Stored data
*** Block opens ***
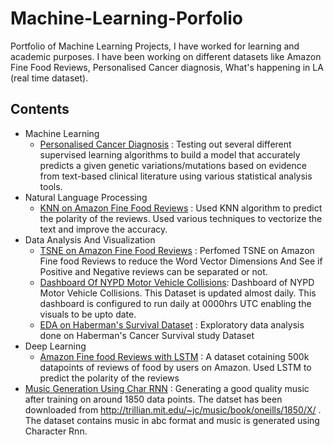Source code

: # Machine-Learning-Porfolio
Portfolio of Machine Learning Projects, I have worked for learning and academic purposes.
I have been working on different datasets like Amazon Fine Food Reviews, Personalised
Cancer diagnosis, What's happening in LA (real time dataset).

## Contents
* Machine Learning
  * [Personalised Cancer Diagnosis](https://github.com/raj5287/Machine-Learning-Porfolio/blob/master/PersonalizedCancerDiagnosis.ipynb) : Testing out several different supervised learning algorithms to build a model that accurately predicts a given genetic variations/mutations based on evidence from text-based clinical literature using various statistical analysis tools.
* Natural Language Processing
  * [KNN on Amazon Fine Food Reviews](https://github.com/raj5287/Machine-Learning-Porfolio/blob/master/Knn%20on%20Amazon%20food%20using%204%20methods.ipynb) : Used KNN algorithm to predict the polarity of the reviews. Used various techniques to vectorize the text and improve the accuracy.
* Data Analysis And Visualization
  * [TSNE on Amazon Fine Food Reviews](https://github.com/raj5287/Machine-Learning-Porfolio/blob/master/TSNE.ipynb) : Perfomed TSNE on Amazon Fine food Reviews to reduce the Word Vector Dimensions And See if Positive and Negative reviews can be separated or not.
  * [Dashboard Of NYPD Motor Vehicle Collisions](https://www.kaggle.com/raj5287/nypd-motor-vehicle-collisions): Dashboard of NYPD Motor Vehicle Collisions. This Dataset is updated almost daily. This dashboard is configured to run daily at 0000hrs UTC enabling the visuals to be upto date.
  * [EDA on Haberman's Survival Dataset](https://github.com/raj5287/Machine-Learning-Porfolio/blob/master/haberman's%20dataset%20case%20study.ipynb) : Exploratory data analysis done on Haberman's Cancer Survival study Dataset
* Deep Learning
  * [Amazon Fine food Reviews with LSTM](https://www.kaggle.com/raj5287/amazon-fine-food-reviews-using-lstm) : A dataset cotaining 500k datapoints of reviews of food by users on Amazon. Used LSTM to predict the polarity of the reviews
 * [Music Generation Using Char RNN](https://www.kaggle.com/raj5287/music-generation-using-char-rnn?scriptVersionId=12557822) : Generating a good quality music after training on around 1850 data points. The datset has been downloaded from http://trillian.mit.edu/~jc/music/book/oneills/1850/X/ . The dataset contains music in abc format and music is generated using Character Rnn.
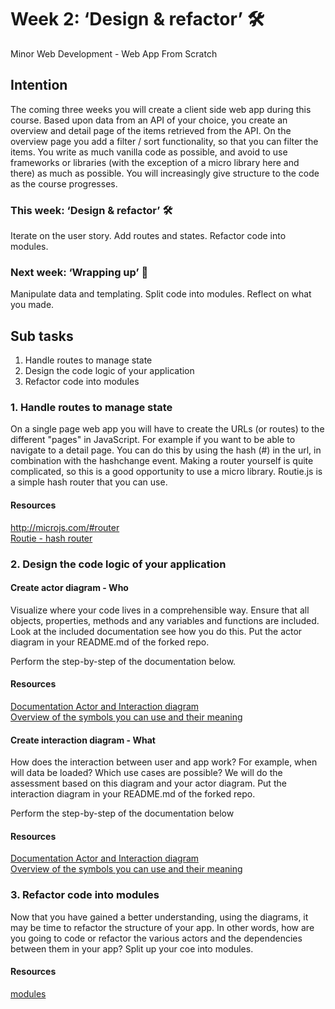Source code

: # Week 2: ‘Design & refactor’ 🛠

Minor Web Development - Web App From Scratch

## Intention

The coming three weeks you will create a client side web app during this course. Based upon data from an API of your choice, you create an overview and detail page of the items retrieved from the API. On the overview page you add a filter / sort functionality, so that you can filter the items. You write as much vanilla code as possible, and avoid to use frameworks or libraries (with the exception of a micro library here and there) as much as possible. You will increasingly give structure to the code as the course progresses.

### This week: ‘Design & refactor’ 🛠

Iterate on the user story. Add routes and states. Refactor code into modules.

### Next week: ‘Wrapping up’ 🎁

Manipulate data and templating. Split code into modules. Reflect on what you made.

## Sub tasks

1. Handle routes to manage state  
2. Design the code logic of your application  
3. Refactor code into modules 


### 1. Handle routes to manage state 

On a single page web app you will have to create the URLs (or routes) to the different "pages" in JavaScript. For example if you want to be able to navigate to a detail page. You can do this by using the hash (#) in the url, in combination with the hashchange event. Making a router yourself is quite complicated, so this is a good opportunity to use a micro library. Routie.js is a simple hash router that you can use.

#### Resources

http://microjs.com/#router  
[Routie - hash router](http://projects.jga.me/routie/)  

### 2. Design the code logic of your application 
#### Create actor diagram - Who

Visualize where your code lives in a comprehensible way. Ensure that all objects, properties, methods and any variables and functions are included. Look at the included documentation see how you do this. Put the actor diagram in your README.md of the forked repo.

Perform the step-by-step of the documentation below.

#### Resources

[Documentation Actor and Interaction diagram](https://docs.google.com/document/d/1445IOuXNTlCki89WkGSZxwJoxbHkdzuFgp53KCC9WOc/edit?usp=sharing)  
[Overview of the symbols you can use and their meaning](https://www.gliffy.com/blog/how-to-flowchart-basic-symbols-part-1-of-3)

#### Create interaction diagram - What

How does the interaction between user and app work? For example, when will data be loaded? Which use cases are possible? We will do the assessment based on this diagram and your actor diagram. Put the interaction diagram in your README.md of the forked repo.

Perform the step-by-step of the documentation below

#### Resources

[Documentation Actor and Interaction diagram](https://docs.google.com/document/d/1445IOuXNTlCki89WkGSZxwJoxbHkdzuFgp53KCC9WOc/edit?usp=sharing)  
[Overview of the symbols you can use and their meaning](https://www.gliffy.com/blog/how-to-flowchart-basic-symbols-part-1-of-3)

### 3. Refactor code into modules 

Now that you have gained a better understanding, using the diagrams, it may be time to refactor the structure of your app. In other words, how are you going to code or refactor the various actors and the dependencies between them in your app? Split up your coe into modules.

#### Resources

[modules](...)    


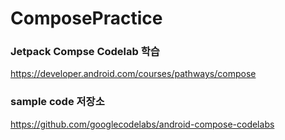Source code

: # ComposePractice


### Jetpack Compse Codelab 학습
https://developer.android.com/courses/pathways/compose 

### sample code 저장소
https://github.com/googlecodelabs/android-compose-codelabs 
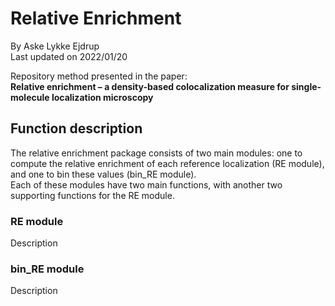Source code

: # Relative Enrichment
By Aske Lykke Ejdrup
<br>
Last updated on 2022/01/20

Repository method presented in the paper:
<br>
**Relative enrichment – a density-based colocalization measure for single-molecule localization microscopy**

## Function description
The relative enrichment package consists of two main modules: one to compute the relative enrichment of each reference localization (RE module), and one to bin these values (bin_RE module).
<br>
Each of these modules have two main functions, with another two supporting functions for the RE module.

### RE module
Description

### bin_RE module
Description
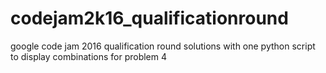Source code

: # codejam2k16_qualificationround
google code jam 2016 qualification round solutions with one python script to display combinations for problem 4
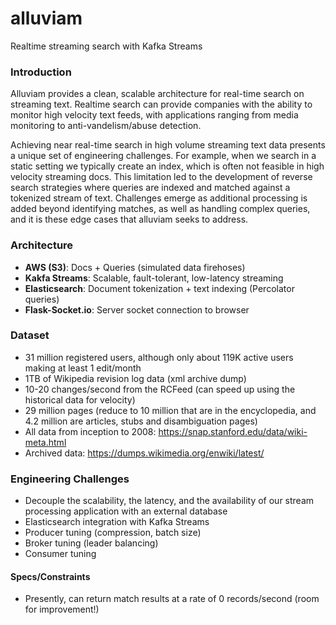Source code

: # alluviam

Realtime streaming search with Kafka Streams

### Introduction
Alluviam provides a clean, scalable architecture for real-time search on streaming text. Realtime search can 
provide companies with the ability to monitor high velocity text feeds, with applications ranging from media
monitoring to anti-vandelism/abuse detection.

Achieving near real-time search in high volume streaming text data presents a unique set of engineering challenges. For example, 
when we search in a static setting we typically create an index, which is often not feasible in high velocity streaming docs. 
This limitation led to the development of reverse search strategies where queries are indexed and matched against a tokenized 
stream of text. Challenges emerge as additional processing is added beyond identifying matches, as well as handling complex 
queries, and it is these edge cases that alluviam seeks to address. 

### Architecture
* **AWS (S3)**: Docs + Queries (simulated data firehoses)
* **Kakfa Streams**: Scalable, fault-tolerant, low-latency streaming
* **Elasticsearch**: Document tokenization + text indexing (Percolator queries)
* **Flask-Socket.io**: Server socket connection to browser

### Dataset
* 31 million registered users, although only about 119K active users making at least 1 edit/month
* 1TB of Wikipedia revision log data (xml archive dump)
* 10-20 changes/second from the RCFeed (can speed up using the historical data for velocity)
* 29 million pages (reduce to 10 million that are in the encyclopedia, and 4.2 million are articles, stubs and 
disambiguation pages) 
* All data from inception to 2008: https://snap.stanford.edu/data/wiki-meta.html
* Archived data: https://dumps.wikimedia.org/enwiki/latest/

### Engineering Challenges
* Decouple the scalability, the latency, and the availability of our stream processing application with an external database
* Elasticsearch integration with Kafka Streams
* Producer tuning (compression, batch size) 
* Broker tuning (leader balancing)
* Consumer tuning

#### Specs/Constraints
* Presently, can return match results at a rate of 0 records/second (room for improvement!)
*** Block closes ***
(How to complete this task) The reply should hold only the lines from the first line of the records above through the line containing "I have been", copied exactly and without pictures.

(Response below)
Source code

: # Machine-Learning-Porfolio
Portfolio of Machine Learning Projects, I have worked for learning and academic purposes.
I have been working on different datasets like Amazon Fine Food Reviews, Personalised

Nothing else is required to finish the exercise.